Vous n'avez jamais été, et vous ne serez jamais mon président. Même si, par malheur pour mon pays, vous étiez de nouveau élu pour cinq longues et interminables années.
En 2007, je me souviens des larmes de millions de personnes qui n'avaient pas voté pour vous. Je me souviens de la déception de ceux qui s'étaient mobilisés pour que le pire n'arrive pas. Le pire, votre élection.
Je vous revois encore, avec votre tressautement, vos tics, votre arrogance.
C'est plus fort que moi, je vous blaire pas, heu pardon, voilà que je cause comme vous. Je ne vous aime pas. Je ne peux pas voir votre image ni entendre votre voix sans être prise d'une rage destructrice. Je parle toute seule, et je fais même peur à mes chats, c'est dire.
Non, parce que ce que je vois autour de moi, c'est la vraie misère. Celle que vous aviez promis d'éradiquer. Avant. Quand vous aviez envie d'être président devant votre barbe à raser tous les matins.
Vous voulez quelques exemples ?
Tous les matins, justement, en allant travailler, je croise un couple âgé, ou sans âge, digne et miséreux. Lui, marchant devant, en costume sombre, chapeau sur la tête, elle trottinant derrière, dans un manteau loqueteux, tirant une valise à roulettes. Ils sont virés tous les matins de leur abri de misère. Je n'ai encore pas osé m'adresser à eux. Dès que je me sentirai capable d'affronter leur histoire sans avoir envie de venir en personne vous la raconter yeux dans les yeux, je vous ferai parvenir un compte-rendu.
Je vois aussi tous les matins la niche à chien installée face à la banque, dans la rue principale. Clément est parti, un autre a pris la place chaude, si on peut dire. Comme il n'y en a qu'une de niche à chien, vous pensez bien que celui qui a l'immense chance de dormir dedans plutôt que sur le trottoir, il la garde farouchement. Ça aussi, j'aimerais venir vous en parler.
Autant vous mettre à l'aise tout de suite, c'est pas de politique que je viens vous causer. Heu pardon, ça me reprend, vous parler. J'y pige que dalle à la politique. Ce que je vois moi, c'est tout ça. Ce que je viens de vous décrire. Je vois aussi mes parents, petits retraités (ouf propriétaires!) mais qui rabotent leurs dépenses. Je vois mes collègues de travail, quand elles consultent leur compte en banque, se demandant si les courses ce mois-ci elles vont les faire chez Lidl ou Casino.
Vous, ça va ? C'est du bio que vous mangez ? Vous voulez que je vous raconte les courses des gens pauvres ? Du moins de ceux qui travaillent et qui arrivent à avoir un salaire. Les autres, les courses, c'est souvent Resto du cœur, là où vous êtes allé, courageusement, avec tant d'accompagnateurs.

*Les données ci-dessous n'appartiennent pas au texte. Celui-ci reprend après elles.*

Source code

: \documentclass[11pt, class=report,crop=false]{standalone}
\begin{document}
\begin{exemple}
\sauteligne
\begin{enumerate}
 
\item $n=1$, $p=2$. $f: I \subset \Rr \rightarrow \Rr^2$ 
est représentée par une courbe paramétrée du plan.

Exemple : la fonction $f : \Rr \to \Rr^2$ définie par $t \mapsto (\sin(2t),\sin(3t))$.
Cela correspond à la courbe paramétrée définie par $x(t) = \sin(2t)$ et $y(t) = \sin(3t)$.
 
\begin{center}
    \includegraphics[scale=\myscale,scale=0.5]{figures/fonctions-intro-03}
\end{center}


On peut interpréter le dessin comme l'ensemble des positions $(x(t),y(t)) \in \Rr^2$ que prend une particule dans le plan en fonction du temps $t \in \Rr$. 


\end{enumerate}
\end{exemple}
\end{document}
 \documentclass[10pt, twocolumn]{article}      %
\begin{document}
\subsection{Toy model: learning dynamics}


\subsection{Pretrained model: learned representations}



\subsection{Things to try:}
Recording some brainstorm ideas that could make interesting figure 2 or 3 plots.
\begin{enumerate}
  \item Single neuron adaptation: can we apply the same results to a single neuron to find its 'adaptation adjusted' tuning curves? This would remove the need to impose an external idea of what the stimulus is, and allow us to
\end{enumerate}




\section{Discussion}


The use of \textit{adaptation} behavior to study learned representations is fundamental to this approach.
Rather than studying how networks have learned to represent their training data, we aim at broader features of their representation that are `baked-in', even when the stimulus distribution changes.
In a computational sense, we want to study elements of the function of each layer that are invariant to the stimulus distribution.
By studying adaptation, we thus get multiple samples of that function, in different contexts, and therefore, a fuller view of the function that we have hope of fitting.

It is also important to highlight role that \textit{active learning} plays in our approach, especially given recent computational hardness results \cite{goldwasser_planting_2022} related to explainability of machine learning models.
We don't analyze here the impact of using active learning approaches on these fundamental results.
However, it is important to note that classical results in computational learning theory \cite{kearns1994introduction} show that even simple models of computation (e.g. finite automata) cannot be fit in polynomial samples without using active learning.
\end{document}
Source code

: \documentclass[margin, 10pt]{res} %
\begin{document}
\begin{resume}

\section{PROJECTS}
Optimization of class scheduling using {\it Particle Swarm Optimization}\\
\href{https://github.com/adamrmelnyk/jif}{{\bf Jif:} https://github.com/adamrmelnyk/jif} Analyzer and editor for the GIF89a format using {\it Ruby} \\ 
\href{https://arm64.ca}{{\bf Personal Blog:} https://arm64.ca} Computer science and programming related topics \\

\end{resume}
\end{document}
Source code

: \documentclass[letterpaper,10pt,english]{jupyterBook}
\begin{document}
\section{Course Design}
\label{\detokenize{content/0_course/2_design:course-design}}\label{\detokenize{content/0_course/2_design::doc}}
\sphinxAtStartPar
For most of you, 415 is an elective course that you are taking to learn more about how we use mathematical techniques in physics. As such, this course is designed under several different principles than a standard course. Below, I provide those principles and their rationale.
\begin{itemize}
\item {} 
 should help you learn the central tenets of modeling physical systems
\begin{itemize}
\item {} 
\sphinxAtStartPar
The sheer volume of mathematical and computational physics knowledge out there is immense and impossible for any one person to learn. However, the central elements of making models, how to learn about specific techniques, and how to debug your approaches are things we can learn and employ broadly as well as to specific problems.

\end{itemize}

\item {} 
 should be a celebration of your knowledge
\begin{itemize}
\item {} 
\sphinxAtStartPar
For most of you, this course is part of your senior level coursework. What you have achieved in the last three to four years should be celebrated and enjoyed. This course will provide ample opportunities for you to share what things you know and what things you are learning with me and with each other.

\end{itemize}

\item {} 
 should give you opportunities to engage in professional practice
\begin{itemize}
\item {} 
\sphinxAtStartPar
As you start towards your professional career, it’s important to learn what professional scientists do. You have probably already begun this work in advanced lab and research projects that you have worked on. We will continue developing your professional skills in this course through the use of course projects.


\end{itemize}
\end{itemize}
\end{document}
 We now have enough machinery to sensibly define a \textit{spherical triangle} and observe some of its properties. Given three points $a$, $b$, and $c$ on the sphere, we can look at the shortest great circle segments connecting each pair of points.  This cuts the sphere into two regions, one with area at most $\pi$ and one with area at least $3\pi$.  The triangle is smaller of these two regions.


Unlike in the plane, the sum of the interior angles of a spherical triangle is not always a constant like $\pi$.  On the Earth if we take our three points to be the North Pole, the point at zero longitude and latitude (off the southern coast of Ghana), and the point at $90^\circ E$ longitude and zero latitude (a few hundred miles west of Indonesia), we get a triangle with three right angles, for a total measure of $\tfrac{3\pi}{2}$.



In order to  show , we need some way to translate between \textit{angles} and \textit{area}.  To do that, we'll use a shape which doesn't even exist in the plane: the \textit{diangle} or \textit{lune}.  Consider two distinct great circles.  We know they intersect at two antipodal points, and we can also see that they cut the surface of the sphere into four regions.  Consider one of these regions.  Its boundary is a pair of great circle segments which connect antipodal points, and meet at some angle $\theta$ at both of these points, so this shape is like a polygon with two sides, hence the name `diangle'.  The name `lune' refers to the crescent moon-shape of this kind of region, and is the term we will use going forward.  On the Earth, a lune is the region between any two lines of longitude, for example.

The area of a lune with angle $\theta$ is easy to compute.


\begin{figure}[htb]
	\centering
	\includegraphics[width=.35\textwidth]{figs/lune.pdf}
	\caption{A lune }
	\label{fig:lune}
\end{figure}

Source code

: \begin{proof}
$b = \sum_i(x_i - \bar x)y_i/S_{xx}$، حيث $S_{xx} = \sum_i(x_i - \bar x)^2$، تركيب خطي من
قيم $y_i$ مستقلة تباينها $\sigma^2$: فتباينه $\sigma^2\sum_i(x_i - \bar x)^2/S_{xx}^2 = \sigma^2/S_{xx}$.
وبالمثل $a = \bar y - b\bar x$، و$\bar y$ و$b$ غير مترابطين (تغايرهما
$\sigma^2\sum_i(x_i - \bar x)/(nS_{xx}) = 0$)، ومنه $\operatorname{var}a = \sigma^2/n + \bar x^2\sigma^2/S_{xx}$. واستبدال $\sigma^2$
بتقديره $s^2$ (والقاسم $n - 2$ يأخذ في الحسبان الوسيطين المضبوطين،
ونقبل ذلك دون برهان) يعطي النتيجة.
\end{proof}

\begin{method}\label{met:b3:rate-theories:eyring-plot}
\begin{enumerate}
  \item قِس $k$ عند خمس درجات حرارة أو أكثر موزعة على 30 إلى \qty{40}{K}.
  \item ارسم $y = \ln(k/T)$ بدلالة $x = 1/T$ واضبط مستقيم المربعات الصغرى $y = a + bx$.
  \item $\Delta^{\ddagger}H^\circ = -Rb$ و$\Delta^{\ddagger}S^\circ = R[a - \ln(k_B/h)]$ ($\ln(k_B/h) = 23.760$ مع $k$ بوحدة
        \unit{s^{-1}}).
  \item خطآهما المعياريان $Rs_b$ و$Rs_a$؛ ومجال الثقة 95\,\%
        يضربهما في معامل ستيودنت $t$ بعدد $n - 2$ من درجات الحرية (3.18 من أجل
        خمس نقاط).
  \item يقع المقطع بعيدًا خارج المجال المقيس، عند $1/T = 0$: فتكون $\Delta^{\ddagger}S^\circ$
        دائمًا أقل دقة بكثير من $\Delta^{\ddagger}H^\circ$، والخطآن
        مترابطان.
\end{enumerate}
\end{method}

Alors, monsieur le Président, je vais vous dire une bonne chose. Demain soir, vous fatiguez pas. Heu, pardon, ne vous fatiguez pas. Renoncez. Pour une fois, faites comme si vous nous aimiez. Un tout petit peu. Dites-nous au revoir. Vous pouvez même le dire à la manière de monsieur Giscard, ou bien plus solennellement, mais un geste, un coucou de la main suffira pour des millions d'ovations.
Elisa, blogueuse chez mediapart.
(merci à Chimulus)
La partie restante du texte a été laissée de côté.